Presque une tradition familiale
Cette habitude se transmet de génération en génération. « Je passe ici depuis que je suis toute petite », se souvient Océane, 24 ans, originaire d’Uzès. « J’y allais avec ma famille sur le chemin du retour des vacances, en Espagne ». Edna, elle, a connu ce lieu grâce à son grand-père.
« On achète parce que l’on pense que c’est moins cher, les présentations, les publicités, mais surtout le bouche-à-oreille et les transmissions générationnelles disent que c’est le lieu des bonnes affaires », explique l’étude sociologique.
Les produits phares : tabac, alcool, carburant
Derrière le mythe de La Jonquera, la réalité des prix mérite d’être nuancée. Trois produits tirent véritablement leur épingle du jeu : le tabac, l’alcool et le carburant. « Le tabac, c’est moitié prix », affirme Nathalie. « Pour l’alcool, il faut acheter en gros pour que ça vaille le coup. »
D’après un article du journal Le Parisien, au 1er juin 2025, le paquet de M* est passé de 10,40 € à 10,95 €. En Espagne, les cartouches (dix paquets de 20 cigarettes) s’achètent entre 45,50 € pour des A* Rouge/Blue et 64 € pour des W*, selon les relevés de février 2025 au Perthus. Le calcul est rapide : cela représente presque 50 % d’économie.
Sur les groupes Facebook dédiés aux bons plans frontaliers, les demandes concernent presque exclusivement ces trois produits. « Je voulais savoir si quelqu’un a le prix du seau de tabac E* ou N* en 1 kg, ainsi que le prix des cigarettes mentholées », demande un internaute. Réponses garanties dans l’heure.
Même logique pour l’alcool. « Il faut prendre des grosses bouteilles pour que ça vaille le coup », glisse Eva, qui habite près de la frontière. Sur Facebook, David demande le prix d’un bidon de 4,5 litres. Réponse de Jeff : « la 2L à 30,49€ et 69,89€ les 4,5L », photo de l’étiquette en prime.

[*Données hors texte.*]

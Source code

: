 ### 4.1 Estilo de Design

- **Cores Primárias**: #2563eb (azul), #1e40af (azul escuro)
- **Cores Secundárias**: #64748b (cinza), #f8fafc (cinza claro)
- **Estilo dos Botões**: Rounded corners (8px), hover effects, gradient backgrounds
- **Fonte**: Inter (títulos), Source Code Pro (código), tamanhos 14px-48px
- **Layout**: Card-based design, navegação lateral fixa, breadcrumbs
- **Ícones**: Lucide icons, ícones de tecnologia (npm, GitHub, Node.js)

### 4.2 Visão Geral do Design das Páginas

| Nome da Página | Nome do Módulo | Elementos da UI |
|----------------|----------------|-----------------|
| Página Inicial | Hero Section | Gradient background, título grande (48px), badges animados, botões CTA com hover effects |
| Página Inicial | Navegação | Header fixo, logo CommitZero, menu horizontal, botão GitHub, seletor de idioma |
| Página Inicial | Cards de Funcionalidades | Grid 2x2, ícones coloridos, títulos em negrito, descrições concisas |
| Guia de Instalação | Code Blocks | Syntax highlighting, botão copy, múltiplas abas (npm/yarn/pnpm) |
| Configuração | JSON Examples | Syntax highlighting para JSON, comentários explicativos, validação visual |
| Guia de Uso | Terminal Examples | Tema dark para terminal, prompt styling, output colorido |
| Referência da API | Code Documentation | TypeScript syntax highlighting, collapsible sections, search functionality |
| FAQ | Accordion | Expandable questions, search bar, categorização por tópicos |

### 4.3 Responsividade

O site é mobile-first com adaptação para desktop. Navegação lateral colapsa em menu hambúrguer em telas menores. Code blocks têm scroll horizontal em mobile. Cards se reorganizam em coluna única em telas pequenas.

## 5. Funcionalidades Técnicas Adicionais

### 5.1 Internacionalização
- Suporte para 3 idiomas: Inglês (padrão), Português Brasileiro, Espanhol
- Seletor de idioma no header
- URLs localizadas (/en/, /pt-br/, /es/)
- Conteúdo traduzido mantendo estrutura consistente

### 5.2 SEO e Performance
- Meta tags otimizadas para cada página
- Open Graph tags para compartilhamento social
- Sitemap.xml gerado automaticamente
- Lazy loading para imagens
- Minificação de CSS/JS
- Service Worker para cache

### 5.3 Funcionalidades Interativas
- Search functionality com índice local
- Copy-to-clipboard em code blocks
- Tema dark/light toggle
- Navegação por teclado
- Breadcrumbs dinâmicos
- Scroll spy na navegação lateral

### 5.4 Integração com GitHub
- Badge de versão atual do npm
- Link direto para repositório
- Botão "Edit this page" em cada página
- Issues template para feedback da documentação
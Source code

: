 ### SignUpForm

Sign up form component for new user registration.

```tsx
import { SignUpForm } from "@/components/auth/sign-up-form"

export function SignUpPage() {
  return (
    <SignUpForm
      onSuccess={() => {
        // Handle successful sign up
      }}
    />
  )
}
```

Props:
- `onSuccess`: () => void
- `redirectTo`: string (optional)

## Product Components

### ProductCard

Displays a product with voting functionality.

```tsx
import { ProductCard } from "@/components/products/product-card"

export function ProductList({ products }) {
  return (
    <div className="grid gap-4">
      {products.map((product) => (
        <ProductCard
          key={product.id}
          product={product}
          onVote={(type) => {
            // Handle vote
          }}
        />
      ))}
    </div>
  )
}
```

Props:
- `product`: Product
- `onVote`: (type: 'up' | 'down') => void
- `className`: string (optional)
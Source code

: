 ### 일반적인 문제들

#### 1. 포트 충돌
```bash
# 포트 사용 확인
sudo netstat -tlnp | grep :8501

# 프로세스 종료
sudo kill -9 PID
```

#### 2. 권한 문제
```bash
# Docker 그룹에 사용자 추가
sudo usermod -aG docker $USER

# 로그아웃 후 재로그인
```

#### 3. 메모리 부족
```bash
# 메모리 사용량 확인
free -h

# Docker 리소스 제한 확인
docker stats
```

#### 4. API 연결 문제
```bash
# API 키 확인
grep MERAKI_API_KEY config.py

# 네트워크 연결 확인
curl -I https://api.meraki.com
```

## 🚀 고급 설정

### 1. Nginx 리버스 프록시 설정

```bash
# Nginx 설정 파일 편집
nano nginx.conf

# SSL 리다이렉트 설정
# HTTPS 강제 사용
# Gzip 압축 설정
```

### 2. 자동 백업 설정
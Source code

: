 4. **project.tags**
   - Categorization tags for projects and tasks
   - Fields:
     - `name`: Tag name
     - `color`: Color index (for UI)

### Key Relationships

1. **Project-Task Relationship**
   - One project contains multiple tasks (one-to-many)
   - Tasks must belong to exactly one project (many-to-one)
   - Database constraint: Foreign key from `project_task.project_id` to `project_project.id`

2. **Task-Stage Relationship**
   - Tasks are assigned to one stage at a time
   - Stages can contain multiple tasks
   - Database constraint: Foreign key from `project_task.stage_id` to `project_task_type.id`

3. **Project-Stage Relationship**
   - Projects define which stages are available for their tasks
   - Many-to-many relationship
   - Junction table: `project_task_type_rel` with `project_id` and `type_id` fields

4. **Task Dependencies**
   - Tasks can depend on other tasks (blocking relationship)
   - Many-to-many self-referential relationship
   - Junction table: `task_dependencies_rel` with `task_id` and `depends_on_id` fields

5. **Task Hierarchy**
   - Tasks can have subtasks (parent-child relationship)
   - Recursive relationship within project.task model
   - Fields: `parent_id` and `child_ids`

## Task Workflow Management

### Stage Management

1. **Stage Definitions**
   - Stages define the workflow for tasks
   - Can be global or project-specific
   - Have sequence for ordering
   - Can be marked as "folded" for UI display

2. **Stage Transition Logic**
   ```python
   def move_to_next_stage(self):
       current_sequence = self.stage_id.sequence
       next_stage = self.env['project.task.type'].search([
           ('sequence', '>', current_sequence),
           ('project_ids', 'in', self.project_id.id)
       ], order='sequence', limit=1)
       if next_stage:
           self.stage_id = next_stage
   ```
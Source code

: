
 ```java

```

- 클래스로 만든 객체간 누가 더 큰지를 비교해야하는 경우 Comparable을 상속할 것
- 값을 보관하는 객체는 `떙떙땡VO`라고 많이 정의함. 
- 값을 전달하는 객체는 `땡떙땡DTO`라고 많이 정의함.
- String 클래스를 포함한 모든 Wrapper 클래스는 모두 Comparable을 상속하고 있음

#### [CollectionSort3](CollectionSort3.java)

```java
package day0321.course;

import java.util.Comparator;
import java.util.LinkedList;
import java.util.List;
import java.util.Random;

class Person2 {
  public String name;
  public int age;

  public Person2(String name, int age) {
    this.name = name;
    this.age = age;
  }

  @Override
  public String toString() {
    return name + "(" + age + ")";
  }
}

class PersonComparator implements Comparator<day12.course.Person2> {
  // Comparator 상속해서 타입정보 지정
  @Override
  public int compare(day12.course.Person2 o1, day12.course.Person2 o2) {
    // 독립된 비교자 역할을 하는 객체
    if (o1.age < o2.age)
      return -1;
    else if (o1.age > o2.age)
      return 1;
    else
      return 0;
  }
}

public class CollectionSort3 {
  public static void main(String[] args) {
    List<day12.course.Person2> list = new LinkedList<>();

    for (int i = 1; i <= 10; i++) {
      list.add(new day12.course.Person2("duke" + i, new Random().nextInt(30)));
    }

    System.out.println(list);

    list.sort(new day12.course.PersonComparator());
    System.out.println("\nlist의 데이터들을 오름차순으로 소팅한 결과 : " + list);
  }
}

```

Côté carburant, la différence reste significative pour les frontaliers. Le 30 juin 2025, le SP95-E10 était affiché à 1,708 €/L au E.Leclerc Perpignan Sud (l’une des stations traditionnellement les moins chères), contre 1,49 €/L chez Galp ou 1,60 €/L chez Shell, côté espagnol. « Je viens quand j’ai besoin de faire le plein », nous explique Eva.
« Acheter en Espagne s’inscrit dans une volonté de profiter de l’aubaine, ne pas passer à côté d’un « bon plan », que l’on partage avec ses ami(e)s ou en famille. Pourtant, quand on tente de leur faire comparer le prix payé avec le prix dans les magasins français, les clients, sauf pour le tabac, sont dans l’incapacité de donner une réalité chiffrée », soulignent les sociologiques dans leur article de 2016.
Si elles avouent n’avoir jamais réellement comparé les prix, Eva, Nathalie et Océane se rejoignent sur le fait, qu’en dehors de ces trois produits phares, le déplacement ne vaut pas le coup financièrement. Des produits comme le Nutella par exemple, seraient même plus chers ! 9,10 euros le kilo au Escudero de Gran Jonquera, contre 7,10 euros chez Leclerc en France.
Seule Edna reste convaincue : « même avec le trajet depuis Nîmes, ça reste avantageux et pour les courses du quotidien ça peut valoir la peine. La lessive ou les gels douche sont un peu moins chers quand on les achète en gros ».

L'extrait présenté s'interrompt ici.